Brief:
From the data below, return each line in which the string "Value" is found.

Dataset items:
━━━

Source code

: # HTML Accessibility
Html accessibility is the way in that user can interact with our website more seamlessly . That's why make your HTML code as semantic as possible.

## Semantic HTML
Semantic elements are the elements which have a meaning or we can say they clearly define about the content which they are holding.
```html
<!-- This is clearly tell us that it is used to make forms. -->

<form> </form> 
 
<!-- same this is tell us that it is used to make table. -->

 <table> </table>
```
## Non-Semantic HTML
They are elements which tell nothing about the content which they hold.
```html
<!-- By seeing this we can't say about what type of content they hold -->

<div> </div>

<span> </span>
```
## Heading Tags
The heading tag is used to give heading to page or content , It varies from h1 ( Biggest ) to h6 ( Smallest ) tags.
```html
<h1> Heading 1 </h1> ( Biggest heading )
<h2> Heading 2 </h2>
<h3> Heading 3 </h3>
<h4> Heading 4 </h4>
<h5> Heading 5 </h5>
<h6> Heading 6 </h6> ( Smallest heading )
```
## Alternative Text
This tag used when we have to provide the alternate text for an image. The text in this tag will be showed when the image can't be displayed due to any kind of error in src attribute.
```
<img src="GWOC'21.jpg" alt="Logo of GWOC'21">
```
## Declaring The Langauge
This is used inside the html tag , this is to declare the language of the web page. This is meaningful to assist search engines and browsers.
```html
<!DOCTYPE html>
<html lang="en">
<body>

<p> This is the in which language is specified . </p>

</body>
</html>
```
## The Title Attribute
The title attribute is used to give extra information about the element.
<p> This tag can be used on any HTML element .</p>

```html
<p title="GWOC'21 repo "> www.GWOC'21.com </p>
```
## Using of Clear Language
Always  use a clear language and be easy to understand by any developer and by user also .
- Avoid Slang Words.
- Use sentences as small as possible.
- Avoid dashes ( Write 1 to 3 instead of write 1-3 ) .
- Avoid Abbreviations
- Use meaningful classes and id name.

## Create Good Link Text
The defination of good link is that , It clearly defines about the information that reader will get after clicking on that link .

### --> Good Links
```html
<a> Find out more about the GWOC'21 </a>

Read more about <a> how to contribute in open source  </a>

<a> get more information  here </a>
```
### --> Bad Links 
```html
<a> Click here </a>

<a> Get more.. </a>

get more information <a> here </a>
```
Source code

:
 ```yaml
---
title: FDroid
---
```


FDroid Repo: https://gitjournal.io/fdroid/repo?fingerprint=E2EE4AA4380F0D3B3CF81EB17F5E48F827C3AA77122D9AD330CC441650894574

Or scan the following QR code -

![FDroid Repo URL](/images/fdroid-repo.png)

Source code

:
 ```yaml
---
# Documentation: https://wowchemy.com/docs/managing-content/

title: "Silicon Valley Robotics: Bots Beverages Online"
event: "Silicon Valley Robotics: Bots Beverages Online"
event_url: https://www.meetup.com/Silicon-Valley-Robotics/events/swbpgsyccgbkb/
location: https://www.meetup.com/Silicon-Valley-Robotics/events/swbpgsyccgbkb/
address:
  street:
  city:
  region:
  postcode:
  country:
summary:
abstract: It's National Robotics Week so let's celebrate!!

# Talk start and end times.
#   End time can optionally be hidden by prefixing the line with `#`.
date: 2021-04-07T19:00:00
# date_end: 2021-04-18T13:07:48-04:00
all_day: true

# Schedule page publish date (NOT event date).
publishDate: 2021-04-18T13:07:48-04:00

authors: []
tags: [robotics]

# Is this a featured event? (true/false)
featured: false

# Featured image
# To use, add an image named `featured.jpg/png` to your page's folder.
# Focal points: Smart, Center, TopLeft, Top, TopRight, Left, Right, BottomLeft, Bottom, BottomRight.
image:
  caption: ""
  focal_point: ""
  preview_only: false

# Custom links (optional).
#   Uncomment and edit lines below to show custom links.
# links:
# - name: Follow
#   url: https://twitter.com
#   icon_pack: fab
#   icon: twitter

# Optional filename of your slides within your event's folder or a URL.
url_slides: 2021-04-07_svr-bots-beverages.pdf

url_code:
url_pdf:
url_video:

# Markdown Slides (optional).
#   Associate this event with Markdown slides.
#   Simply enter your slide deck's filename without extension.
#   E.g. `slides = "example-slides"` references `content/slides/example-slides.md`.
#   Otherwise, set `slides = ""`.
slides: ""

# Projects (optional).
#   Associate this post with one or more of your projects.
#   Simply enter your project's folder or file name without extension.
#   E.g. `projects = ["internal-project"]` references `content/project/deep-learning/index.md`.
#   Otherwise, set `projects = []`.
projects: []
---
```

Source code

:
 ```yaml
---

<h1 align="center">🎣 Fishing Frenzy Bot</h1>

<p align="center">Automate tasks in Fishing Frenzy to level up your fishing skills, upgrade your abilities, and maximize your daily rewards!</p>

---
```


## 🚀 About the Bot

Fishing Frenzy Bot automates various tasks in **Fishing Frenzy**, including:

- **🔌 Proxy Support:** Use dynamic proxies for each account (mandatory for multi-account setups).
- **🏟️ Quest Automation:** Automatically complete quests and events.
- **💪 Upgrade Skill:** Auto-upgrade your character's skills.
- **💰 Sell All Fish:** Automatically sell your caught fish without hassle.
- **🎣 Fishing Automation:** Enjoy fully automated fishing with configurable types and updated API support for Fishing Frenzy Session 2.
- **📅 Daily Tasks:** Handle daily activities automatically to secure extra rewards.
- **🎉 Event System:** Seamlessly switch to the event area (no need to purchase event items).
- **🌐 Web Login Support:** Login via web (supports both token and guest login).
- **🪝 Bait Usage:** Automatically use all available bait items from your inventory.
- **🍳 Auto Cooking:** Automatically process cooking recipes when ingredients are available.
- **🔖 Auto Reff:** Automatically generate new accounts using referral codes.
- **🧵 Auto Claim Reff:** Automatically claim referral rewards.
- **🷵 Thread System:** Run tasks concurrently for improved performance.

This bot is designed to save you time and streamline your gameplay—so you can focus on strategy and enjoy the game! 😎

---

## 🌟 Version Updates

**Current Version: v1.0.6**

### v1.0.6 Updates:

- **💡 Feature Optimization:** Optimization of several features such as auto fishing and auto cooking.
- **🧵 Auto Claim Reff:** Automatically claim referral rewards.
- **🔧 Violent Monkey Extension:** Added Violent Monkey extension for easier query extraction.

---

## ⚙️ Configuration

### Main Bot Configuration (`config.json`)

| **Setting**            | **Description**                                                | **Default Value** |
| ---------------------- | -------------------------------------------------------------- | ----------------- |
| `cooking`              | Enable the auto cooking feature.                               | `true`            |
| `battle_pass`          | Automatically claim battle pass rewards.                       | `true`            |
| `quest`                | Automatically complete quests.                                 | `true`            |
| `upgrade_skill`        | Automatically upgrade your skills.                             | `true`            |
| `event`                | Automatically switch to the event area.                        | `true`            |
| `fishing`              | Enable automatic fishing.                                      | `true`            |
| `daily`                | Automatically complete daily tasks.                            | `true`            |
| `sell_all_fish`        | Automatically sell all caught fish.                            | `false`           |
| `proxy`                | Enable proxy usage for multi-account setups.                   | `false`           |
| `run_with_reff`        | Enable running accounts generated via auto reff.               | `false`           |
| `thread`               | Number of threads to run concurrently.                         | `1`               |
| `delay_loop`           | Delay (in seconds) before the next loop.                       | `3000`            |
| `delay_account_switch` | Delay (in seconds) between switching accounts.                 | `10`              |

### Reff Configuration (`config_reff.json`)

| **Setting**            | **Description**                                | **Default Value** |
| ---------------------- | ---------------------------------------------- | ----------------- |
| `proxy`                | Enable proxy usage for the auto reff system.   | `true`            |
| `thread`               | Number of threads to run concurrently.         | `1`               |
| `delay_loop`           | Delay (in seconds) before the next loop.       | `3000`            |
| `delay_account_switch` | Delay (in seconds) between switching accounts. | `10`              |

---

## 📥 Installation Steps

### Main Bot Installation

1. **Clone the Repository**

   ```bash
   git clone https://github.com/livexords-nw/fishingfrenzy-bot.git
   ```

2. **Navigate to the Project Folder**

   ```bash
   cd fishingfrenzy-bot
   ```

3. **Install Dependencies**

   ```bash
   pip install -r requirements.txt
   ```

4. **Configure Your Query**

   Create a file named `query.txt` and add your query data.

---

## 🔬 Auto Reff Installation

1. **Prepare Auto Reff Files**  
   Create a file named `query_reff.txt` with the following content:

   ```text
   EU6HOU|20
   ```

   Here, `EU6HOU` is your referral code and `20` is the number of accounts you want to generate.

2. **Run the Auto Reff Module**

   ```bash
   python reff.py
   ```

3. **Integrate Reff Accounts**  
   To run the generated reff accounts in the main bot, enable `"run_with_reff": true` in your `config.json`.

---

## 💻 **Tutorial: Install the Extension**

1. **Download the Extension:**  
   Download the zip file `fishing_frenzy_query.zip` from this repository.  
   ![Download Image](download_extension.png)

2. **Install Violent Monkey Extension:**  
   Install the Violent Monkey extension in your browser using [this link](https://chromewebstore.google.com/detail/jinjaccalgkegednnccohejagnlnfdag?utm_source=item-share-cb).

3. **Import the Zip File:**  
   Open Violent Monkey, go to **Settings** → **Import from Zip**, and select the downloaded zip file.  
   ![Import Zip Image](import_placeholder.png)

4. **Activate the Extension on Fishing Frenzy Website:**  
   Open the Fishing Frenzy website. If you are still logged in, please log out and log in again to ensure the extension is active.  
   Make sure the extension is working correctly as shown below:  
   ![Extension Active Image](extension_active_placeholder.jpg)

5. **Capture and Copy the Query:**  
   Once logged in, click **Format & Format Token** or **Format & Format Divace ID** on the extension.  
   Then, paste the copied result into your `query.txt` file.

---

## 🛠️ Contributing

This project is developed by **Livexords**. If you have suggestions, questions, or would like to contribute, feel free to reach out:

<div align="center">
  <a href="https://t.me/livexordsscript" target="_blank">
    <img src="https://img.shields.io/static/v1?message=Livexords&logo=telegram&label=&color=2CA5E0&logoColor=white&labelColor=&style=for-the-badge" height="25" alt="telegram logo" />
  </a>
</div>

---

━━━

Exercise response:
| **Setting**            | **Description**                                                | **Default Value** |
| **Setting**            | **Description**                                | **Default Value** |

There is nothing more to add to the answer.